Carol J. Etzel, Ph.D.; Peter B. Bach, M.D., M.A.P.P.

Disclosures

Semin Respir Crit Care Med. 2011;32(1):3-9. 

In This Article

Abstract and Introduction

Abstract

Lung cancer risk prediction models hold the promise of improving patient care and streamlining research. The ultimate goal of these models is to inform clinicians as to which interventions their individual patients should receive to reduce lung cancer-associated morbidity and mortality. In this paper, we discuss the history and current state of lung cancer prediction models, focusing on three models: the Bach model, the Spitz model, and the Liverpool Lung Project (LLP) model. We also discuss the prospects for further development of improved prediction models for lung cancer risk. Although current models can identify those smokers at highest risk for lung cancer, these models are presently of limited use in the clinical setting. Nevertheless, lung cancer risk prediction models can be used during study enrollment to select more appropriate study subjects, and may eventually be useful in identifying patients for lung cancer screening or to receive chemoprevention.

Introduction

Lung cancer accounts for 29% of all male cancer deaths and 26% of all female cancer deaths in the United States.[1,2] In 2010, it is estimated that in the United States there will be 222,520 new cases of lung cancer and 157,300 deaths resulting from lung cancer.[2] Despite advances in the detection and treatment of lung cancer, the overall 5-year survival rate still remains grim: 16% for all stages combined.[2] Reliable risk prediction tools for estimating the probability of lung cancer among smokers could eventually serve a public health need.

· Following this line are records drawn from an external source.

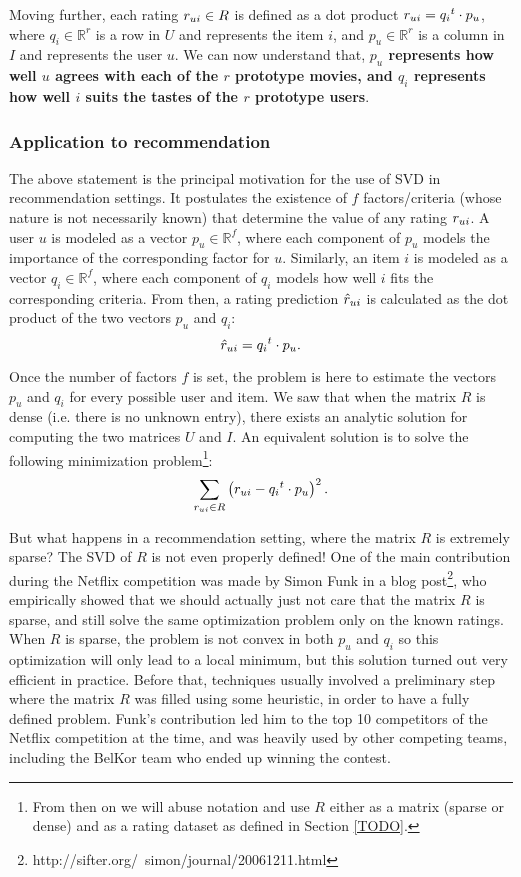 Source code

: Moving further, each rating $r_{ui} \in R$ is defined as a dot product $r_{ui} =
{q_i}^t \cdot p_u$, where $q_i \in \mathbb{R}^r$ is a row in $U$ and represents
the item $i$, and $p_u \in \mathbb{R}^r$ is a column in $I$ and represents the
user $u$. We can now understand that, \textbf{$p_u$ represents how well $u$
agrees with each of the $r$ prototype movies, and $q_i$ represents how well $i$
suits the tastes of the $r$ prototype users}.

\subsubsection{Application to recommendation}

The above statement is the principal motivation for the use of SVD in recommendation
settings. It postulates the existence of $f$ factors/criteria (whose nature is
not necessarily known) that determine the value of any rating $r_{ui}$.  A user
$u$ is modeled as a vector $p_u \in \mathbb{R}^f$, where each component of
$p_u$ models the importance of the corresponding factor for $u$.  Similarly, an
item $i$ is modeled as a vector $q_i \in \mathbb{R}^f$, where each component of
$q_i$ models how well $i$ fits the corresponding criteria.  From then, a rating
prediction $\hat{r}_{ui}$ is calculated as the dot product of the two vectors $p_u$
and $q_i$:
$$\hat{r}_{ui} = {q_i}^t \cdot p_u.$$

Once the number of factors $f$ is set, the problem is here to estimate the
vectors $p_u$ and $q_i$ for every possible user and item. We saw that when the
matrix $R$ is dense (i.e. there is no unknown entry), there exists an analytic
solution for computing the two matrices $U$ and $I$. An equivalent solution is
to solve the following minimization problem\footnote{From then on we will abuse
notation and use $R$ either as a matrix (sparse or dense) and as a rating
dataset as defined in Section \ref{TODO}.}:
$$
\sum_{r_{ui} \in R} \left(r_{ui} - {q_i}^t \cdot p_u \right)^2.
$$

But what happens in a recommendation setting, where the matrix $R$ is extremely
sparse? The SVD of $R$ is not even properly defined! One of the main
contribution during the Netflix competition was made by Simon Funk in a blog
post\footnote{http://sifter.org/~simon/journal/20061211.html}, who
empirically showed that we should actually just not care that the matrix $R$ is
sparse, and still solve the same optimization problem only on the known
ratings.  When $R$ is sparse, the problem is not convex in both $p_u$ and $q_i$
so this optimization will only lead to a local minimum,
but this solution turned out very efficient in practice. Before that,
techniques usually involved  a preliminary step where the matrix $R$ was filled
using some heuristic, in order to have a fully defined problem. Funk's
contribution led him to the top 10 competitors of the Netflix competition at
the time, and was heavily used by other competing teams, including the BelKor
team who ended up winning the contest.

Identification of high-risk individuals who would be most likely to benefit from a proven screening or surveillance strategy, or alternatively from chemoprevention, could ultimately help reduce the burden of lung cancer. Such risk stratification would be particularly important if either the screening regimen or the chemopreventive agent confers sizable risks or carries large costs. Under such a scenario, selecting higher-risk individuals will help make these interventions both more efficient and more attractive from a risk-benefit and cost-effectiveness perspective. Risk prediction can be useful in designing large-scale trials of screening and prevention as well, in that selecting high-risk individuals enriches the number of events per subject enrolled.